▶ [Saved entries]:
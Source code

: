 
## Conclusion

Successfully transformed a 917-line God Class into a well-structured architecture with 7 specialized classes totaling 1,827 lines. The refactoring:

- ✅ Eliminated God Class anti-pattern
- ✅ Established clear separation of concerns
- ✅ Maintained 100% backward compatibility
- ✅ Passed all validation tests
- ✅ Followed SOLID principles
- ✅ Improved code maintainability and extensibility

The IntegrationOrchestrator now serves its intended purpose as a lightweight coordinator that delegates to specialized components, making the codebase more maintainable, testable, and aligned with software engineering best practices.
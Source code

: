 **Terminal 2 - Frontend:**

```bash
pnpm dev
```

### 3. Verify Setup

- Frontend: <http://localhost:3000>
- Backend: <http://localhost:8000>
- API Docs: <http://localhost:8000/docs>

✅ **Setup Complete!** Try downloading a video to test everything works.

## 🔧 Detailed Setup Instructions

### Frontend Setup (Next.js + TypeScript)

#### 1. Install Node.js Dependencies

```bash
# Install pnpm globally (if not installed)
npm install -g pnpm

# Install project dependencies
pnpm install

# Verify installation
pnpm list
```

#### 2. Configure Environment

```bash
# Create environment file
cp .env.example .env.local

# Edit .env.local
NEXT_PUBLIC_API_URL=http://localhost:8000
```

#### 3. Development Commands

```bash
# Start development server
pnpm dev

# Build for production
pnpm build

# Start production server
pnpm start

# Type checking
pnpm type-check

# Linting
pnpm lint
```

▶ [What you have to do]: Set down exactly, and only, the lines of the data above from the line containing "- ✅ Eliminated God Class anti-pattern" through the last one.

▶ [Final answer]:
- ✅ Eliminated God Class anti-pattern
- ✅ Established clear separation of concerns
- ✅ Maintained 100% backward compatibility
- ✅ Passed all validation tests
- ✅ Followed SOLID principles
- ✅ Improved code maintainability and extensibility

The IntegrationOrchestrator now serves its intended purpose as a lightweight coordinator that delegates to specialized components, making the codebase more maintainable, testable, and aligned with software engineering best practices.
Source code

: **Terminal 2 - Frontend:**

```bash
pnpm dev
```

### 3. Verify Setup

- Frontend: <http://localhost:3000>
- Backend: <http://localhost:8000>
- API Docs: <http://localhost:8000/docs>

✅ **Setup Complete!** Try downloading a video to test everything works.

## 🔧 Detailed Setup Instructions

### Frontend Setup (Next.js + TypeScript)

#### 1. Install Node.js Dependencies

```bash
# Install pnpm globally (if not installed)
npm install -g pnpm

# Install project dependencies
pnpm install

# Verify installation
pnpm list
```

#### 2. Configure Environment

```bash
# Create environment file
cp .env.example .env.local

# Edit .env.local
NEXT_PUBLIC_API_URL=http://localhost:8000
```

#### 3. Development Commands

```bash
# Start development server
pnpm dev

# Build for production
pnpm build

# Start production server
pnpm start

# Type checking
pnpm type-check

# Linting
pnpm lint
```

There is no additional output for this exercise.